Author Topic: [Updated] x264 Linux 2.6.32 scheduler benchmarks  (Read 15052 times)

Offline saintdev

  • Member
  • Posts: 22
    • View Profile
[Updated] x264 Linux 2.6.32 scheduler benchmarks
« on: December 15, 2009, 12:44:59 AM »
I need to borrow some CPU time. Got an i7? Running a x86_64 2.6.32 kernel? Got x264? Check below.

If you've read the Diary of an x264 Developer entry on  "Open source collaboration done right". You know that my last set of benchmarks resulted in some pretty major performance improvements in the mainline linux kernel. I've done the benchmarks again, this time with the latest released kernel (2.6.32), and the latest BFS scheduler (2.6.32-bfs311). All tests were run on a Core2 Quad Q9300.

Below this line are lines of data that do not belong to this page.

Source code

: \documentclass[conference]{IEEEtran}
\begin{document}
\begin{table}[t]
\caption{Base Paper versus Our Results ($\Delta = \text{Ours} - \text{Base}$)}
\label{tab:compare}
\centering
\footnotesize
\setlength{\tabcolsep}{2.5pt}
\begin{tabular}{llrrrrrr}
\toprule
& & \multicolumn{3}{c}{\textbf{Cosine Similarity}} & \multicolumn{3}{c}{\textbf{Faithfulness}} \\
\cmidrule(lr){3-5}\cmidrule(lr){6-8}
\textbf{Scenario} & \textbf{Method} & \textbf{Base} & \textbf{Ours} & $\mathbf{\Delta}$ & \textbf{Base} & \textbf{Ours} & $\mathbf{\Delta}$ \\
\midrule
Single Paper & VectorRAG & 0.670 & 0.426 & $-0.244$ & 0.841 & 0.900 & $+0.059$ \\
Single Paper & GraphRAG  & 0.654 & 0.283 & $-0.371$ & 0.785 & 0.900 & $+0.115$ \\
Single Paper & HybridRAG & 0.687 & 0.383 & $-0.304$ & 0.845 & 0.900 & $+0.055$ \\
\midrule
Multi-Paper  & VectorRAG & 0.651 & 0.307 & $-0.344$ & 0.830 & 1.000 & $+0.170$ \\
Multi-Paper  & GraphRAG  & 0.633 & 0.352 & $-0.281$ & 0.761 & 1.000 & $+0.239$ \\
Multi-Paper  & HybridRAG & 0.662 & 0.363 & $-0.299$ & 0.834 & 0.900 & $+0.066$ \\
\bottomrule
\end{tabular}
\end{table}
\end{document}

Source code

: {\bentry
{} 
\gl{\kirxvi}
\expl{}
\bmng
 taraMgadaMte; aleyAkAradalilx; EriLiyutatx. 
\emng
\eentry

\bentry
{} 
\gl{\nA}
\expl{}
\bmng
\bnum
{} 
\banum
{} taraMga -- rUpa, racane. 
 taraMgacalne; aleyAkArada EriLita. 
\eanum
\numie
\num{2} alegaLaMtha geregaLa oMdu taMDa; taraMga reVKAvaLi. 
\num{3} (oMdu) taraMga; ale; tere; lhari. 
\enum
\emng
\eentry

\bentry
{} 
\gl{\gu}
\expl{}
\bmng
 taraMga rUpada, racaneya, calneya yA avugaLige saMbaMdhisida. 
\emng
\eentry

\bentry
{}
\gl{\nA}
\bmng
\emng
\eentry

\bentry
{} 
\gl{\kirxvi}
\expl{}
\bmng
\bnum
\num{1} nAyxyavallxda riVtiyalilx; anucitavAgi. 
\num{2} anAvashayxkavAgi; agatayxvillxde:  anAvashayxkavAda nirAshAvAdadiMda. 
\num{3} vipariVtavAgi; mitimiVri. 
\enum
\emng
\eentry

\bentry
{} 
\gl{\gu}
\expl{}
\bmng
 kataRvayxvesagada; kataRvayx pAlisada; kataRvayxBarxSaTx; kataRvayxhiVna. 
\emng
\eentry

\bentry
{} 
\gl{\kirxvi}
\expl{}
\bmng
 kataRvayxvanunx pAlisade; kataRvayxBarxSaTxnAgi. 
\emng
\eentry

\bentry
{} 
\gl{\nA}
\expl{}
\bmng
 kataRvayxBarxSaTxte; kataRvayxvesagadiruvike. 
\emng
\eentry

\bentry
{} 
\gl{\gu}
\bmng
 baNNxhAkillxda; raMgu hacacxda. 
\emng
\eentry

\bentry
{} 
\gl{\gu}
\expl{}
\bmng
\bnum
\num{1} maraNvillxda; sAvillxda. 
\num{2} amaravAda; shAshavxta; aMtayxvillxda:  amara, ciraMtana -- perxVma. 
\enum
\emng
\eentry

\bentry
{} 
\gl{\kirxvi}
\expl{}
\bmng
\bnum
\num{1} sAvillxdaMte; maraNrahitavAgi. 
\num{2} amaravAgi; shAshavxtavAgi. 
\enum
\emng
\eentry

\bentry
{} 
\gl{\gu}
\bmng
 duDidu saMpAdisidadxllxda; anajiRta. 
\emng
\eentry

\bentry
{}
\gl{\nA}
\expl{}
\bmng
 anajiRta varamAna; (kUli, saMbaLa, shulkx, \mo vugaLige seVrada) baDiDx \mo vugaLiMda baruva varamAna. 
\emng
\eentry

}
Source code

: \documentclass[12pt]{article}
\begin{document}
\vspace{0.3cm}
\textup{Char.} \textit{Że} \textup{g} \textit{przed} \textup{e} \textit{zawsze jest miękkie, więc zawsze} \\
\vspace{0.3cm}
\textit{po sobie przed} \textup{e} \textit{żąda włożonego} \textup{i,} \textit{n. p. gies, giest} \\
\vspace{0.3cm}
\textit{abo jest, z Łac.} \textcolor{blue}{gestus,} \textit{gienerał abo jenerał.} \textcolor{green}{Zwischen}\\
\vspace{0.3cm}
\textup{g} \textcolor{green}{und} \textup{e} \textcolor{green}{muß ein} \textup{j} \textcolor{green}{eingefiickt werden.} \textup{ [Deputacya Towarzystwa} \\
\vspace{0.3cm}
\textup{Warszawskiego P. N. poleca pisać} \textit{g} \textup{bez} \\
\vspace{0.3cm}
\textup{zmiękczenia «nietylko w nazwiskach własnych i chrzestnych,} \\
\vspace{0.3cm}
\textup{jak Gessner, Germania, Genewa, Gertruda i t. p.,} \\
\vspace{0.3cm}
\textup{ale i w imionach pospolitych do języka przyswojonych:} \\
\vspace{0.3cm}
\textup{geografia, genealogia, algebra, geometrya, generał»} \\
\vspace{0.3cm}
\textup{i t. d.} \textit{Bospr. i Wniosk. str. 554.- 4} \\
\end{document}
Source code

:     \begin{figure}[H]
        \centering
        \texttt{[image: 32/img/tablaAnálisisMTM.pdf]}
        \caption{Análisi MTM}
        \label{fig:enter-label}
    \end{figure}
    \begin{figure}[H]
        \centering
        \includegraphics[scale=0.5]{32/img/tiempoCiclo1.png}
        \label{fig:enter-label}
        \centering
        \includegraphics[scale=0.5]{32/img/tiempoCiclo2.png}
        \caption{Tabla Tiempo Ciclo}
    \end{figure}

The results from this round are pretty much dead even (except for a hiccup in mainline with insanely fast settings nobody should ever use). Statistically BFS leads with the veryslow settings, however this is only about a 4.4% difference. If you consider encoding a 2 hour movie, it is going to take 7.5 hours, you're only going to save 20 minutes. Personally this is not significant to me, as either way I will leave my encoding going overnight.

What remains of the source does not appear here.